5040328 · June 17, 2025
AI-Generated Content: All content on this page was generated by AI to highlight key points from the meeting. For complete details and context, we recommend watching the full video. so we can fix them.

Summary

At a June planning commission workshop, staff outlined a countywide environmental impact statement (EIS) process, described three study alternatives, summarized several urban growth area (UGA) requests and flagged water-quality and housing-affordability constraints that could limit future development.

The Spokane County Planning Commission on Thursday reviewed the scope, schedule and early findings for a countywide environmental impact statement and discussed proposed changes to urban growth area boundaries, regional water constraints and the county’s mounting affordable-housing challenge.

Planning Director Scott Chesney told the commission the EIS will test a range of alternatives — a no-change baseline, a middle path that allows neighborhood-style development and a more aggressive “bookend” option that would include larger UGA modifications — and that staff expects to release a draft EIS by the end of the year. Chesney said the Legislature extended the county’s plan deadline and related grant funding, moving the plan due date from June 30, 2026, to Dec. 31, 2026, and allowing the county to use grant funds through December 2026.

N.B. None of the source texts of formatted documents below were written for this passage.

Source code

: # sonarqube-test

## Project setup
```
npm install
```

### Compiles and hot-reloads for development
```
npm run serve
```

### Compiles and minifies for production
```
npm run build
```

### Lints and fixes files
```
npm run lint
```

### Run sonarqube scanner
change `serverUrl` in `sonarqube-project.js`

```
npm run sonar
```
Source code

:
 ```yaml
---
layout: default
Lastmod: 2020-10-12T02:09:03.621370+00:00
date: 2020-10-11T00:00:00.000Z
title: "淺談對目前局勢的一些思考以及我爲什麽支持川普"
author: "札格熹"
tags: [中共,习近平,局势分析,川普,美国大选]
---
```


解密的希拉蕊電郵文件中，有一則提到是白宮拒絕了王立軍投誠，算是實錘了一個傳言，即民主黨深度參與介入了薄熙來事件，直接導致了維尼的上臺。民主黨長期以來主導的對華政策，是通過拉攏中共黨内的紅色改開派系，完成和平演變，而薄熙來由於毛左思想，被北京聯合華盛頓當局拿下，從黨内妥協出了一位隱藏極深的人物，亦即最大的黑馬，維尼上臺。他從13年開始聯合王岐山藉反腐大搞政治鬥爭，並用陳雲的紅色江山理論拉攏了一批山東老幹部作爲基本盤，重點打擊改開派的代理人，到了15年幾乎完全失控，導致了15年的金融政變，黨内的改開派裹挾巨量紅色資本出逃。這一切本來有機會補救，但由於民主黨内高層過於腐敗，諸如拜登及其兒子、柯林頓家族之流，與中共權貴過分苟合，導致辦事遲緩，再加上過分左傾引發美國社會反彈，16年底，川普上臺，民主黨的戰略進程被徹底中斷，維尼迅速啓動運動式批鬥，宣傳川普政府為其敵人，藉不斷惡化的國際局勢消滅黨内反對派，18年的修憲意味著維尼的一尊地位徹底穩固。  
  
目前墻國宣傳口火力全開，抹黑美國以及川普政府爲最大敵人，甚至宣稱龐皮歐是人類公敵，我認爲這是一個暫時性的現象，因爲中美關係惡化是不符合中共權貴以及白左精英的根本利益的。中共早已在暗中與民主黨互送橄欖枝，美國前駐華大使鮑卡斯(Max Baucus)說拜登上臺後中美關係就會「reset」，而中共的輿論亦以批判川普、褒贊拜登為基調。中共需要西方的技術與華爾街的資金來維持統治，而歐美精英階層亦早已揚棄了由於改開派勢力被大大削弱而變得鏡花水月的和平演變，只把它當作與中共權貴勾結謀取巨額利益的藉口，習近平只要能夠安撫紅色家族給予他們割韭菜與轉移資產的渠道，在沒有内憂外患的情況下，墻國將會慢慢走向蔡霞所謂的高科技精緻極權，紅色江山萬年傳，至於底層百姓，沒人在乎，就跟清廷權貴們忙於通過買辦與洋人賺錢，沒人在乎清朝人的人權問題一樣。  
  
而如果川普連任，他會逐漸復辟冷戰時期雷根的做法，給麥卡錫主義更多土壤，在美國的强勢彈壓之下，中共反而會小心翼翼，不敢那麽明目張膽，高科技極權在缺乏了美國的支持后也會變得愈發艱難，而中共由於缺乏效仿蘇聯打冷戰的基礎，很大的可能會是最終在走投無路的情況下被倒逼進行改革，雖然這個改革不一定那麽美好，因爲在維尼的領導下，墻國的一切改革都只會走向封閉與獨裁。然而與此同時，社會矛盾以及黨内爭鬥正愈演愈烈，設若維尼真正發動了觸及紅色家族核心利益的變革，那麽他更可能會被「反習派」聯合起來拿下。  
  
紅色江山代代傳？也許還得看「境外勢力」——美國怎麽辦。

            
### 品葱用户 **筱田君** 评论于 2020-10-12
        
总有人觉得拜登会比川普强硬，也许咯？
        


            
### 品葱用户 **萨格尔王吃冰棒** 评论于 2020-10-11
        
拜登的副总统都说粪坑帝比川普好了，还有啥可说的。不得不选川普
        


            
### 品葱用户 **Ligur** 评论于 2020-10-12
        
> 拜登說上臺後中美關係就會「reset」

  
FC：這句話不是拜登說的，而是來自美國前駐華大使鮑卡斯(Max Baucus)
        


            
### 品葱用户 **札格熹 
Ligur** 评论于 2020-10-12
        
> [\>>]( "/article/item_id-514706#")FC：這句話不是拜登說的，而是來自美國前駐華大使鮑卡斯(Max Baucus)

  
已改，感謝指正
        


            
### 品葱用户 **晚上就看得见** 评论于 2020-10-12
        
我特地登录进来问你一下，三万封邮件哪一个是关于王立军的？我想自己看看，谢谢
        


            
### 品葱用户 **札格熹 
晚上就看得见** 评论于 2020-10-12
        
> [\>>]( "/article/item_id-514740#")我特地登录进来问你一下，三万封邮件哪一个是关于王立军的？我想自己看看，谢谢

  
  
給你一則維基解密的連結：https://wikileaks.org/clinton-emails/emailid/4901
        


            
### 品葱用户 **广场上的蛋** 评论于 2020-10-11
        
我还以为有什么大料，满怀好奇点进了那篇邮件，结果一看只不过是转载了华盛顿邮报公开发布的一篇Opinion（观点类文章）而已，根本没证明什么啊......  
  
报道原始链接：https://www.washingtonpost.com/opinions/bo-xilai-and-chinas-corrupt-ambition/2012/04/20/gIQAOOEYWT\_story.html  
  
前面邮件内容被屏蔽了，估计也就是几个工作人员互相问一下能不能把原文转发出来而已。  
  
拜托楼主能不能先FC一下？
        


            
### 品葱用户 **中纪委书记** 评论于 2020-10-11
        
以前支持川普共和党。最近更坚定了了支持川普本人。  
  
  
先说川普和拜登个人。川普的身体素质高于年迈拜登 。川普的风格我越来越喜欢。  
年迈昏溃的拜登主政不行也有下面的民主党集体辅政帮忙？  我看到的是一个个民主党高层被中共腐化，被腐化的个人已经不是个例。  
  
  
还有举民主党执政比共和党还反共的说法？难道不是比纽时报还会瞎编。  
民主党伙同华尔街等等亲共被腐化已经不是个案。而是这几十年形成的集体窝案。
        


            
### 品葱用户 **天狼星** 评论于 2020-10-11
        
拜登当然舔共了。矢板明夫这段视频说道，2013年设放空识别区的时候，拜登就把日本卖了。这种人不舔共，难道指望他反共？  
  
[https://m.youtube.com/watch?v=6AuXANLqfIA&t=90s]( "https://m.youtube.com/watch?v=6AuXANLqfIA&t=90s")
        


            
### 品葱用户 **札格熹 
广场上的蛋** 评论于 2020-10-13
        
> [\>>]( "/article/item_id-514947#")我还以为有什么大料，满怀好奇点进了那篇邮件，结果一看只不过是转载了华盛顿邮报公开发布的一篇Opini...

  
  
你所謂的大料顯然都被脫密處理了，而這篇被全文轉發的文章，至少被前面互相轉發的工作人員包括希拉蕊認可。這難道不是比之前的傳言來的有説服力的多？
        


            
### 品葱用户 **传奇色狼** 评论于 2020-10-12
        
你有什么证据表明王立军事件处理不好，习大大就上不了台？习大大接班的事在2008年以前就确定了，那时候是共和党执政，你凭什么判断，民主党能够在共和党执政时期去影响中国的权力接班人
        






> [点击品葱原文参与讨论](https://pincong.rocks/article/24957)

Why it matters: the EIS and the accompanying policy and development-regulation updates will guide Spokane County’s land-use, transportation and capital-facilities decisions for the next 20 years, affect which unincorporated parcels can be served with urban utilities, and shape the county’s ability to meet its state Growth Management Act obligations while responding to local concerns about water, wildfire risk and housing costs.

Key details and early policy choices

Chesney outlined three study alternatives staff and consultants will analyze: alternative 0 (a no-change baseline), a middle alternative that shifts development regulations to promote neighborhood-scale and higher-density infill rather than traditional low-density subdivisions, and a more aggressive alternative that would consider substantial UGA boundary modifications. He said…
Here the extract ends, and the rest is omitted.